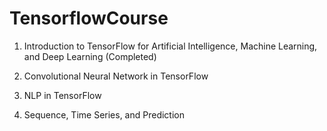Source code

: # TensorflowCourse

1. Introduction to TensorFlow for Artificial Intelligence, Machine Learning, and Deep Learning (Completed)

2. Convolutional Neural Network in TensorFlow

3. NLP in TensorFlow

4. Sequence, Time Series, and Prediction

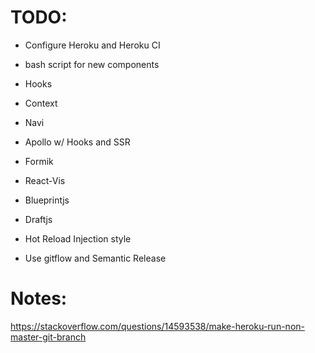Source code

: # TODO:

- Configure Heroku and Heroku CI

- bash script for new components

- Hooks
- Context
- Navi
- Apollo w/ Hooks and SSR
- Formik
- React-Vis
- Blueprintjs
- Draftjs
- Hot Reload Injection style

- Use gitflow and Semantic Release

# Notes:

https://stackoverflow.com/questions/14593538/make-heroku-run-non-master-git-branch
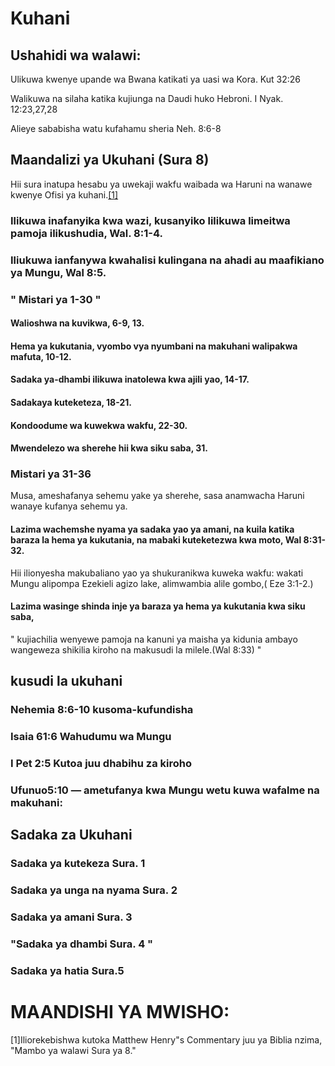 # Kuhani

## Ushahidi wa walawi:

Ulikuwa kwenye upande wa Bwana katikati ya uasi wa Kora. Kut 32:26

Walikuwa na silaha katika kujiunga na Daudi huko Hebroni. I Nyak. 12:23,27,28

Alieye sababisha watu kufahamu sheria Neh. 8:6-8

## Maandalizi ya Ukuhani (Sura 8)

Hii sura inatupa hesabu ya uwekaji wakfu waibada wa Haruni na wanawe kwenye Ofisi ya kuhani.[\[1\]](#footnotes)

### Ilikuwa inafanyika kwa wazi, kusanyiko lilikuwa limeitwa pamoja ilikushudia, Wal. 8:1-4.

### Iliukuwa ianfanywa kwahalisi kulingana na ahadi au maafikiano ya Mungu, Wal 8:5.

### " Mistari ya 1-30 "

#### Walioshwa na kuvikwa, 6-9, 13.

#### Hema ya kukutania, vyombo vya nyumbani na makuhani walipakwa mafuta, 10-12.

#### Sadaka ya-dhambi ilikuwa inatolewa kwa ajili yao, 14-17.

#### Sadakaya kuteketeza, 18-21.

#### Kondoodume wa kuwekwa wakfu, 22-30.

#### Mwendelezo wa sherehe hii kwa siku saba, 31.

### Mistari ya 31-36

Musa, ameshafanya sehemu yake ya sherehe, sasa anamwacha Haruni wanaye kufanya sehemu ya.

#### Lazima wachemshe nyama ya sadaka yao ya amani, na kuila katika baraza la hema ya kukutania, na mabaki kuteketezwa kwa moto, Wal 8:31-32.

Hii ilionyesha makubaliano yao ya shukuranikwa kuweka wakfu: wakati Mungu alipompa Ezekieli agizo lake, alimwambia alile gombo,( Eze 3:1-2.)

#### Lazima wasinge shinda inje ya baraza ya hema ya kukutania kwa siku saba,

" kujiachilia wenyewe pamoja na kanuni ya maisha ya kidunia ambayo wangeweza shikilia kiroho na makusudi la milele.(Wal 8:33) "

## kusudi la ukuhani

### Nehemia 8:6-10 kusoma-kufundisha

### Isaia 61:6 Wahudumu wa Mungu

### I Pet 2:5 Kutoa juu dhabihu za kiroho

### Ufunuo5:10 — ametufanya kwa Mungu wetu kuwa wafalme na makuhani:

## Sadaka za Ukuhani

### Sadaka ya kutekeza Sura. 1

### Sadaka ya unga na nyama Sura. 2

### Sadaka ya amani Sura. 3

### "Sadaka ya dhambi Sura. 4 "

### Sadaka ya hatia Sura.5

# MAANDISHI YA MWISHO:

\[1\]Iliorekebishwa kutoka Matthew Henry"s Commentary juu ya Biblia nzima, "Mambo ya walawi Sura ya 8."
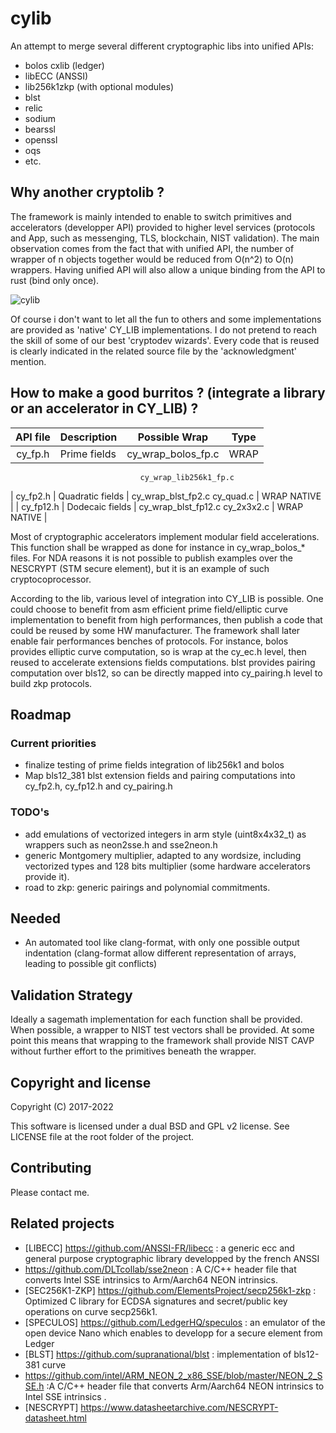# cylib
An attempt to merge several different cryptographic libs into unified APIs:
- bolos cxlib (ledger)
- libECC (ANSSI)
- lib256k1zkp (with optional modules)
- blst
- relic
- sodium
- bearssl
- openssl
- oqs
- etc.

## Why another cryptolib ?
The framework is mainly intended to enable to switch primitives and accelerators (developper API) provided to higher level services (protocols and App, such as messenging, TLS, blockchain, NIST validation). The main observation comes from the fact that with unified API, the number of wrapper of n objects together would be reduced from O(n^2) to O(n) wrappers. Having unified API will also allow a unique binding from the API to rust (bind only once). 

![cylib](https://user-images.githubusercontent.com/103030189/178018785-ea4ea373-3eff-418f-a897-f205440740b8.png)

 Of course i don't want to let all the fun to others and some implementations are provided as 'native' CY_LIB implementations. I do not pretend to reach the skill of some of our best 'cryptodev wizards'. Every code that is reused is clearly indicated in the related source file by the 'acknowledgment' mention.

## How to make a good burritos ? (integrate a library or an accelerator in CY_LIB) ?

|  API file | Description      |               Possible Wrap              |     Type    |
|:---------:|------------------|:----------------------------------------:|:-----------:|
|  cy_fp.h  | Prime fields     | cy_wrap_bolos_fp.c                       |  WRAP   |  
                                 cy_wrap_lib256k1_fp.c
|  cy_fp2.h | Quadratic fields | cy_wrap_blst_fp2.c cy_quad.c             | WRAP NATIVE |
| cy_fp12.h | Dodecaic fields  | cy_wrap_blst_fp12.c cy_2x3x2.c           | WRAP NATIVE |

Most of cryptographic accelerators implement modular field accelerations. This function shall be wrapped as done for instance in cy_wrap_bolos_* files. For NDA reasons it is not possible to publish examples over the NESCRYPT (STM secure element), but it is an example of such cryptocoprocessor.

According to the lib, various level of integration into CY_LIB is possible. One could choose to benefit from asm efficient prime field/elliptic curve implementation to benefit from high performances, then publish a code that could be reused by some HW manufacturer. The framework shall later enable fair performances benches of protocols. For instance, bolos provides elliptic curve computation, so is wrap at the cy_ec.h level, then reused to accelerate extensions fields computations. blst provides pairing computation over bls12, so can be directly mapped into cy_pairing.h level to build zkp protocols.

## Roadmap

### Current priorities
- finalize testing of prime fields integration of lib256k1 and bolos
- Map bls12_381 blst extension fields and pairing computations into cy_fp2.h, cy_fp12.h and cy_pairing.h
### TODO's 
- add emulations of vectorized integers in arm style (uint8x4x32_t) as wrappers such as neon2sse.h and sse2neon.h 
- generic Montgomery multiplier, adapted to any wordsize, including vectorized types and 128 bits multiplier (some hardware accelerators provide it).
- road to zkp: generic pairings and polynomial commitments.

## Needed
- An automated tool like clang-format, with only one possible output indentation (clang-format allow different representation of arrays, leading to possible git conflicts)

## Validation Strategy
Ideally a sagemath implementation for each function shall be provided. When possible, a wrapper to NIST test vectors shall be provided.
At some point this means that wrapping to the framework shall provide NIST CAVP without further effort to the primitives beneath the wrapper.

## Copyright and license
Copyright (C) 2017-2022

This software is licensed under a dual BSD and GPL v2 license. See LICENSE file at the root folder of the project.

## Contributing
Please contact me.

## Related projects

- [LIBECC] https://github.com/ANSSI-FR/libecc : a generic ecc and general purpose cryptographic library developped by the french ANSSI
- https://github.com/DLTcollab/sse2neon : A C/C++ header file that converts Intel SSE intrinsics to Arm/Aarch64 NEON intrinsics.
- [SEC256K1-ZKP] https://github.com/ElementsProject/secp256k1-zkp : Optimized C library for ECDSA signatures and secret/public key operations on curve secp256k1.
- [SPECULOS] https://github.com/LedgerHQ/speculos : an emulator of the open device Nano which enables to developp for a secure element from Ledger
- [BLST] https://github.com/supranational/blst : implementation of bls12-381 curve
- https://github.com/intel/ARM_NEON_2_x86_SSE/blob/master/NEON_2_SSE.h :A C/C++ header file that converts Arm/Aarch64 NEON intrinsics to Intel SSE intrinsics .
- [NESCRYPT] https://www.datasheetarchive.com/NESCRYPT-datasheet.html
----------
** Task description **
Leaving out each picture, repeat exactly the lines above from the one that contains "Hii ilionyesha makubaliano" through the one that contains "## Why another cryptolib ?".

** Exercise solution **
Hii ilionyesha makubaliano yao ya shukuranikwa kuweka wakfu: wakati Mungu alipompa Ezekieli agizo lake, alimwambia alile gombo,( Eze 3:1-2.)

#### Lazima wasinge shinda inje ya baraza ya hema ya kukutania kwa siku saba,

" kujiachilia wenyewe pamoja na kanuni ya maisha ya kidunia ambayo wangeweza shikilia kiroho na makusudi la milele.(Wal 8:33) "

## kusudi la ukuhani

### Nehemia 8:6-10 kusoma-kufundisha

### Isaia 61:6 Wahudumu wa Mungu

### I Pet 2:5 Kutoa juu dhabihu za kiroho

### Ufunuo5:10 — ametufanya kwa Mungu wetu kuwa wafalme na makuhani:

## Sadaka za Ukuhani

### Sadaka ya kutekeza Sura. 1

### Sadaka ya unga na nyama Sura. 2

### Sadaka ya amani Sura. 3

### "Sadaka ya dhambi Sura. 4 "

### Sadaka ya hatia Sura.5

# MAANDISHI YA MWISHO:

\[1\]Iliorekebishwa kutoka Matthew Henry"s Commentary juu ya Biblia nzima, "Mambo ya walawi Sura ya 8."
# cylib
An attempt to merge several different cryptographic libs into unified APIs:
- bolos cxlib (ledger)
- libECC (ANSSI)
- lib256k1zkp (with optional modules)
- blst
- relic
- sodium
- bearssl
- openssl
- oqs
- etc.

## Why another cryptolib ?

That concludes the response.